So let’s look at a few ways place-based and community foundations can get involved.

  1. Set the table for a community conversation.

    Initiating a conversation about Opportunity Zones with your local stakeholders will help prepare the community for potential investment. Bringing together donor advisors, grantees, residents, and government partners will seed a conversation about the role that this new type of community investment capital could play within your local context. It might also identify some missing tools or shared question about how to proactively and effectively engage investors.

  2. Help build an investment ecosystem.

    It’s important to remember that an investor can claim the benefit from investing in any one of the 8,700 designated Opportunity Zones nationwide. Unfortunately, many of the selected communities don’t have strong networks in place to train entrepreneurs and connect them with capital. Community foundations and their donors should think about whether they could catalyze investment into the area by supporting CDFIs, accelerators, and other players in a community investing ecosystem to help generate a pipeline of investible opportunities.

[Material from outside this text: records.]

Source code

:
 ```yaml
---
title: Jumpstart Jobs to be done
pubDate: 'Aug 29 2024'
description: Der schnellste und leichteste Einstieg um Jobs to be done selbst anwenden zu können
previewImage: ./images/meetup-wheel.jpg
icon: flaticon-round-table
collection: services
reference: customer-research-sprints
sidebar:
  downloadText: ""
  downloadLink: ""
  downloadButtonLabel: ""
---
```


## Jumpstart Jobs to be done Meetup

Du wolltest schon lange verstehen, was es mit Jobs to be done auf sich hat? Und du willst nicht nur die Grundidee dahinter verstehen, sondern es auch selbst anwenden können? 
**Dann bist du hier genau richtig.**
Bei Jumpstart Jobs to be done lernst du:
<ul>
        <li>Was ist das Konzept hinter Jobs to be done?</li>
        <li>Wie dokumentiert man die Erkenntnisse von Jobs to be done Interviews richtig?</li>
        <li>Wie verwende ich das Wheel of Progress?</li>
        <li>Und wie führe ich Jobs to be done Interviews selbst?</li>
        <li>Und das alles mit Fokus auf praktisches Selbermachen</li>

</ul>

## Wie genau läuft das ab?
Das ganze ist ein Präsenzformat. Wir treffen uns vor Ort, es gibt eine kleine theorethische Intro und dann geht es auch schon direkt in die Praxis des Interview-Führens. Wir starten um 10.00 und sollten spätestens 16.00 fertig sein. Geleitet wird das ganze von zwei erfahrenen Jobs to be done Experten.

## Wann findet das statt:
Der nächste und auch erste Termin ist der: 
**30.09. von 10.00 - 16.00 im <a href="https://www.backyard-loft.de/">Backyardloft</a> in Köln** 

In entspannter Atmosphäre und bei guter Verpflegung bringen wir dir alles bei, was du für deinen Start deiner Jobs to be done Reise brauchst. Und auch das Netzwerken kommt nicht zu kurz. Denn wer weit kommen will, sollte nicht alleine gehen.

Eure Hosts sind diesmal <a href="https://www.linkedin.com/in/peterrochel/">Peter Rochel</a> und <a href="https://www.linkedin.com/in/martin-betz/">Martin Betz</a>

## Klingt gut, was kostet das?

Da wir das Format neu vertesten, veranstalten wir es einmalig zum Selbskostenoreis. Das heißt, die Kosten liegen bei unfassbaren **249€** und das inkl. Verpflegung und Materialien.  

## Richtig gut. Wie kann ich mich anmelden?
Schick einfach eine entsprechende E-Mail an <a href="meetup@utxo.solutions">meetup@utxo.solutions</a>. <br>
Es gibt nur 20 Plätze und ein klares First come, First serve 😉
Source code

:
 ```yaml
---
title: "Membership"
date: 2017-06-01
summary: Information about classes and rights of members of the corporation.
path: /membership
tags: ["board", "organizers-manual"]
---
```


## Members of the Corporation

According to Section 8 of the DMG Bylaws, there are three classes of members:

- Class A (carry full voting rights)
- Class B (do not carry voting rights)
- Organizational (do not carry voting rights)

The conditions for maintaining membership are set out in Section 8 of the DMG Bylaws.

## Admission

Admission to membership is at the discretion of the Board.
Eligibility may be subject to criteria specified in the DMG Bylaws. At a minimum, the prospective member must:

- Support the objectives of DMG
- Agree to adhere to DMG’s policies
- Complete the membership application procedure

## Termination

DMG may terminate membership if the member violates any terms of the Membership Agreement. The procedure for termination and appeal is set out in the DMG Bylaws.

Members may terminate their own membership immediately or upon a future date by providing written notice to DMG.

  3. Promote local priorities for investment.

    Investors have tremendous flexibility about what businesses they support inside an Opportunity Zone. One way to ensure they pick opportunities that benefit residents is to proactively identify community needs – like affordable housing or access to healthy food – and find ways to lift up investment opportunities that meet those needs. This could be financial, such as by funding a feasibility study or making an impact investment to get the project off the ground. Or it could mean using your voice as a local leader and champion to highlight the opportunity for others.

At the U.S. Impact Investing Alliance, we have been working with our members to understand how impact investors can ensure this policy achieves its goals and benefits communities in need. Across hundreds of conversations, a consistent theme is the critical importance of local context and empowering local stakeholders – such as community foundations – to be proactively engaged. We’re excited by the potential, and even more so if we have you and your peers working alongside us.